In December 2014, filmmaker Amoghavarsha JS and Kalyan Varma with forest officer Vijay Mohan Raj and naturalist Sarath Champati went to do something rarely explored and that was to film Karnataka’s rich biodiversity in ultra HD.
After about four years later, the team is all set to premiere the documentary titled ‘Wild Karnataka’ that shows the wildlife in the state is narrated by British broadcaster and natural historian Sir David Attenborough.
The trailer of the documentary has created a lot of buzz on social media and has reached almost 3 lakh views in less than a week. One of the filmmakers, Amoghavarsha JS said, “We wanted to focus on the entire bio-diversity and showcase lesser-known flora, fauna. So we decided to focus on unique behaviour and locations.”
Amoghavarsha hails from Bengaluru and is an award-winning photographer and filmmaker who have worked with BBC and National Geographic. But with the documentary Wild Karnataka he is exploring a genre he has worked on before and something which is close to his heart.
“People from India have always looked at the western part of the world for natural history films so we felt it was time to change that perspective. India is no longer on the back-foot when it comes to filming technology and we are definitely not falling short when it comes to flora and fauna,” explains Amoghavarsha.
He also believes that there is no shortage of biodiversity in Karnataka and it is only waiting to be captured. “Karnataka is a state with the highest number of (Asian) elephants and tigers in the world.
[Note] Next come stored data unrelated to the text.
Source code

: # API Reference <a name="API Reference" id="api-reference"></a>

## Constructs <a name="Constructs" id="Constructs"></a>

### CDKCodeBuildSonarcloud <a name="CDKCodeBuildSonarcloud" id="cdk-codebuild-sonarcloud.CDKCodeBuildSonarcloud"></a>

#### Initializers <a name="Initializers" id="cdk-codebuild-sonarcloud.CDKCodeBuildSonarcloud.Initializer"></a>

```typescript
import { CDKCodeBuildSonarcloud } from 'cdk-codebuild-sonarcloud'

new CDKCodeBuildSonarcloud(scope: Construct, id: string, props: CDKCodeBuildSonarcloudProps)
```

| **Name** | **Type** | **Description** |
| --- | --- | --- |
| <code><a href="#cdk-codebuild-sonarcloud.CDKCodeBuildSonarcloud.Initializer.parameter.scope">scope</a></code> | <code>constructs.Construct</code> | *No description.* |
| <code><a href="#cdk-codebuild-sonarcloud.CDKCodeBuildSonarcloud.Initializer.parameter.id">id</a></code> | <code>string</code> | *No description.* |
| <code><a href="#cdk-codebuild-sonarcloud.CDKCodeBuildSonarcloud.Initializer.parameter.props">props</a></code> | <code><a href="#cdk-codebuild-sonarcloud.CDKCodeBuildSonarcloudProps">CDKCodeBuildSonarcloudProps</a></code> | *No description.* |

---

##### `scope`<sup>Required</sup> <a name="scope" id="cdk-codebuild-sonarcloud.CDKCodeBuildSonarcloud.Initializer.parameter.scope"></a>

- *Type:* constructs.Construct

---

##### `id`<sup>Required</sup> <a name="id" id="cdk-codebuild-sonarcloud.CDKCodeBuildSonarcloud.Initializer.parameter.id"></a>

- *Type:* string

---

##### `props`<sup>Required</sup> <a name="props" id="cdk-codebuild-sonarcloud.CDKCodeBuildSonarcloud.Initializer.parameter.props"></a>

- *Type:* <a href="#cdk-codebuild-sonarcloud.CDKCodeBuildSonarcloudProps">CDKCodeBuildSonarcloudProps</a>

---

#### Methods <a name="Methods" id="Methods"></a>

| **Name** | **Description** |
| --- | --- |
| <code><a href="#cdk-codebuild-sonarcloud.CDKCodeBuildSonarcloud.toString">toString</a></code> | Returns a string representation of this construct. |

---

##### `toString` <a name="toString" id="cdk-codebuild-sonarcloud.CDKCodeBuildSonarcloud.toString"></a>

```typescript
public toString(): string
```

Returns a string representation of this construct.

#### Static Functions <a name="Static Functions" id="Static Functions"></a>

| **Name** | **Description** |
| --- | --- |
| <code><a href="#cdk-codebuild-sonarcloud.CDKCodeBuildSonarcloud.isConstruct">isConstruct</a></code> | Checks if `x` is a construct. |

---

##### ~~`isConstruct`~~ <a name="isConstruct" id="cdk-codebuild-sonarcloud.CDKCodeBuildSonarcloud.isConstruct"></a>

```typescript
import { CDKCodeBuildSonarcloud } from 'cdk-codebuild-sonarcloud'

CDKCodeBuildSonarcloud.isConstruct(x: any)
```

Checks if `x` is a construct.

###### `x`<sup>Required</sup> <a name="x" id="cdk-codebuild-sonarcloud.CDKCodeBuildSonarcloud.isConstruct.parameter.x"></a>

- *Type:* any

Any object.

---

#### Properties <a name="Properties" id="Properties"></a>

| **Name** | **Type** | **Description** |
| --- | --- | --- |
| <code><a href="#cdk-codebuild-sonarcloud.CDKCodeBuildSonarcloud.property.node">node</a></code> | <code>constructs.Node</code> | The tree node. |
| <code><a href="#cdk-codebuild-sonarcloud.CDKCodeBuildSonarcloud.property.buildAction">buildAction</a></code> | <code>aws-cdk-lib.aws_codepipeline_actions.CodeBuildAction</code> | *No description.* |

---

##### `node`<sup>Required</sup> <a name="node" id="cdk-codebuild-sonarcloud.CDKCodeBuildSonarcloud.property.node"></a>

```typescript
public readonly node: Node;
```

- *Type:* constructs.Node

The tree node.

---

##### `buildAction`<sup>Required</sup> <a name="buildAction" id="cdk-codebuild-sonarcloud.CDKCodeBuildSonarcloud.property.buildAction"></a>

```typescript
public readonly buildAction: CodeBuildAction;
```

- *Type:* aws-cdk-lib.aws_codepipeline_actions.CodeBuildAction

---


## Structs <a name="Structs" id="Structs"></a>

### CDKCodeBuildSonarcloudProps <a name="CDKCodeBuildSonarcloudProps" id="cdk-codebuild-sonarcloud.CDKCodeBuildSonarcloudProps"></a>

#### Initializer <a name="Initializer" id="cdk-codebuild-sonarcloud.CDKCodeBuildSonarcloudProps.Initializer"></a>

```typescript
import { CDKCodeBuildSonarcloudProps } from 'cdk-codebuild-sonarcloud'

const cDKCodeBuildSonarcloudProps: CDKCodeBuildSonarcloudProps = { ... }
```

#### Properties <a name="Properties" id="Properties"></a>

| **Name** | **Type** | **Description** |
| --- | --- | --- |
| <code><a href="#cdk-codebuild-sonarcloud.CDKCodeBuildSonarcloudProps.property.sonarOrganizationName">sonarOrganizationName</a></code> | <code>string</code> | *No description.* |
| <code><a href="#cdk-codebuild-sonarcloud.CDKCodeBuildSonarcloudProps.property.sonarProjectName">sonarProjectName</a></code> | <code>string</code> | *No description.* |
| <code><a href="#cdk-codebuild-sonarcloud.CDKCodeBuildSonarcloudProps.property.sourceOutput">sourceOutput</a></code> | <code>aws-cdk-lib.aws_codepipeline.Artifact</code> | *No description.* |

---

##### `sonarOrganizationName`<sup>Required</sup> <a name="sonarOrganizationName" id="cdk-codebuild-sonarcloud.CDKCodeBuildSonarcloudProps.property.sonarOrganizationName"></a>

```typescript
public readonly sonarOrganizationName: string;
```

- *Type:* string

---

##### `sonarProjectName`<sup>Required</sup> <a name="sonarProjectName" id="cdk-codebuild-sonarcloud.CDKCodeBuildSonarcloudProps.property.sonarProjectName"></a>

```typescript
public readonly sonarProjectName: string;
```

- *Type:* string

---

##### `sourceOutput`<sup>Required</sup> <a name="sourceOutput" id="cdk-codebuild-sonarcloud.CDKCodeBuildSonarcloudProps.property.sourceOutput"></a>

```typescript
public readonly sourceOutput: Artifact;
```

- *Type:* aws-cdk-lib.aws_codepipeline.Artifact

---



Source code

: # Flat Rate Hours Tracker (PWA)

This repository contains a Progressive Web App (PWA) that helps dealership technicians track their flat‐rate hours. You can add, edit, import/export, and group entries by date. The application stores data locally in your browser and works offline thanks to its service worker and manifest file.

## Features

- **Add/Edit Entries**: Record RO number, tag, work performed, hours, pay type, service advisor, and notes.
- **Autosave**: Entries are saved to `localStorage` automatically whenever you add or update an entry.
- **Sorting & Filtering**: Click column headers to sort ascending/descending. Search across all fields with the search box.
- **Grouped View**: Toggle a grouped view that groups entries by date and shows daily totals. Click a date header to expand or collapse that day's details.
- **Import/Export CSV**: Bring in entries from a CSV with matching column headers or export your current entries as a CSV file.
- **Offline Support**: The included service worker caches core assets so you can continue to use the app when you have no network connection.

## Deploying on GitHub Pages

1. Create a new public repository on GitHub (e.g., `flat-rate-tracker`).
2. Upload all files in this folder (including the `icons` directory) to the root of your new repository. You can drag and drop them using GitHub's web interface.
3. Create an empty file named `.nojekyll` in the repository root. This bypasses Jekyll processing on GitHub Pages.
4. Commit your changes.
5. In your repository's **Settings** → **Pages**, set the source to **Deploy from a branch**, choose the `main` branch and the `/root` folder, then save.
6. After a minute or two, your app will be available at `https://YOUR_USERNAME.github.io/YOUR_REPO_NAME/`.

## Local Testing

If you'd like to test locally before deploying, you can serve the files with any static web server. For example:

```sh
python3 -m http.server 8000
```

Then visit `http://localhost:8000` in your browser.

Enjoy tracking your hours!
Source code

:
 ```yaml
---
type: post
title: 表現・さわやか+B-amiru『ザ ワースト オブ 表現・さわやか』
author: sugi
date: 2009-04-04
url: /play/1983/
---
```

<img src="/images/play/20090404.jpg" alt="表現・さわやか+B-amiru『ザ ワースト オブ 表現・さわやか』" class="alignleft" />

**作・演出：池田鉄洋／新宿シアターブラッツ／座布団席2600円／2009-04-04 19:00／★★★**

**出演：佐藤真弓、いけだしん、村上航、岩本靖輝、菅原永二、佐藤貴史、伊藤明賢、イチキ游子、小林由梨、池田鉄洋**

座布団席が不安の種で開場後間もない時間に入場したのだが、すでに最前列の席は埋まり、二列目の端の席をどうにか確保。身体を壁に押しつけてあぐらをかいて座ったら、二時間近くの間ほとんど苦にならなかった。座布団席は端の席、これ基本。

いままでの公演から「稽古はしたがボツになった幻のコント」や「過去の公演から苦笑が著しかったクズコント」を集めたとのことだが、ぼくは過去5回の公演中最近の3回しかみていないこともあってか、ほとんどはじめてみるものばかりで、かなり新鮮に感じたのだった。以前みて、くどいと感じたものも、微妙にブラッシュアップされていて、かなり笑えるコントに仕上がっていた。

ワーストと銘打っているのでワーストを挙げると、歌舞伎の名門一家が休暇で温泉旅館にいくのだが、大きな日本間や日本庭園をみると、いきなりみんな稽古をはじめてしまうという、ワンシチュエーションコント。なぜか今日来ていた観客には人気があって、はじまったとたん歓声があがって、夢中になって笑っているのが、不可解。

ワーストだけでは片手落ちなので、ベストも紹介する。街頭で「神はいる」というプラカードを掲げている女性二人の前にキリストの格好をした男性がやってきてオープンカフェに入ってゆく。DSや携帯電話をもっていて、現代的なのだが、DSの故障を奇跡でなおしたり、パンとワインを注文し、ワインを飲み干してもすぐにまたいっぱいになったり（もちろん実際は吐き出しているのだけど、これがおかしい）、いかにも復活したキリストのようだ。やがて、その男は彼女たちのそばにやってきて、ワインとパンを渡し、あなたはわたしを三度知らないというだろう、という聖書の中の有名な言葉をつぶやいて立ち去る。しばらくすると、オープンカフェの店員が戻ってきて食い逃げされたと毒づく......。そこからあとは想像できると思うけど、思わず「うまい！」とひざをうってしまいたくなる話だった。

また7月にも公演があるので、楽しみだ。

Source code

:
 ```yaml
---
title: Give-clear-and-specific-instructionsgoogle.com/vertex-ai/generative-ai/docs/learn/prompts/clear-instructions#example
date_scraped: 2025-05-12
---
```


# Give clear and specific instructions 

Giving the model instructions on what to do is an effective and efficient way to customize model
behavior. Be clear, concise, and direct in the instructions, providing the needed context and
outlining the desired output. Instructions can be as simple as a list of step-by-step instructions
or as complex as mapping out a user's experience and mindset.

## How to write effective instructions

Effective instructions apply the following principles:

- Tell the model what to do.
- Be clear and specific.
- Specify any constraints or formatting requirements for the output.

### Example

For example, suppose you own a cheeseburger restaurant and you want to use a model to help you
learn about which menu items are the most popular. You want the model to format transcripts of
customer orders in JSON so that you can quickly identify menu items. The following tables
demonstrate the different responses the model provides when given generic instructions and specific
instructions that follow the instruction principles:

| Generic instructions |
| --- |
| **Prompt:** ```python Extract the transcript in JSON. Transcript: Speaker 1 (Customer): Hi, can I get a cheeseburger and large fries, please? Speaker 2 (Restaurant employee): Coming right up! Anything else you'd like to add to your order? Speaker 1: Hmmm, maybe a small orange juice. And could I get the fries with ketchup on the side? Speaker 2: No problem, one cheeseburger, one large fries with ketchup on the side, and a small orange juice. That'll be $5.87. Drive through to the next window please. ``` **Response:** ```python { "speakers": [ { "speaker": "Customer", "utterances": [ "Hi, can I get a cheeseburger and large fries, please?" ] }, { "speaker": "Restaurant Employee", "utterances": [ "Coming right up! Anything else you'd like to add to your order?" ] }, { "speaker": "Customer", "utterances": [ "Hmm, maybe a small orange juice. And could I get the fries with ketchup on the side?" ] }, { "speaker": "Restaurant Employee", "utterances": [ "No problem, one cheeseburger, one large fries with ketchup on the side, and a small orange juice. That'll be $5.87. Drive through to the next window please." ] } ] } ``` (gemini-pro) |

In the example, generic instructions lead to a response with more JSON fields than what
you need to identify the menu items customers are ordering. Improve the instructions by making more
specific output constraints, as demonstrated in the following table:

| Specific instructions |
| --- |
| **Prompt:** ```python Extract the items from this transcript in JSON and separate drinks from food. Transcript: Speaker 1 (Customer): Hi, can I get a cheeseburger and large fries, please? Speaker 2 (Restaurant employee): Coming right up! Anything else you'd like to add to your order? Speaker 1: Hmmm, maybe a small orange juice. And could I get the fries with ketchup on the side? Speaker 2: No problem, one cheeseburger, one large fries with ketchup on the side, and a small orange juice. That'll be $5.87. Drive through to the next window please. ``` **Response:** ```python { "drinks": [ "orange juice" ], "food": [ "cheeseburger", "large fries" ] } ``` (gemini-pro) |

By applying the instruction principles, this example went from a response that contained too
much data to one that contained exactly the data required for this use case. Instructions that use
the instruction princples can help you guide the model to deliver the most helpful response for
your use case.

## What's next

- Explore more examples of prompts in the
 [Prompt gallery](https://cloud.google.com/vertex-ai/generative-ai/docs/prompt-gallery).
It’s high time we feel proud about the biodiversity in our own country,” he says.
Filming a documentary on wildlife isn’t an easy task, the team went through varying weather conditions and the threat of leeches added to filming the documentary for more than four years.
“The challenges we faced were the harsh climatic conditions and the lack of electricity which meant one had to travel for two hours to charge the equipment, patiently wait for days for the animals to show up in their natural habitat to film them. We also had to brave through heavy rainfall, blood-sucking leeches and burning temperatures during filming,” Amoghavarsha adds.
After the filming of the documentary was completed, the next job was to convince their production partners to get Sir David Attenborough to narrate the film.
“Kalyan and I both were in Bristol a few months ago and worked together to convince our production partner in the UK and to get Sir David on board, it’s a long story but we did hustle and the quality of film really helped.”
Sir David Attenborough has worked in a number of natural history films and has also narrated BBC’s Planet Earth. The Documentary ‘Wild Karnataka’ will premiere in March.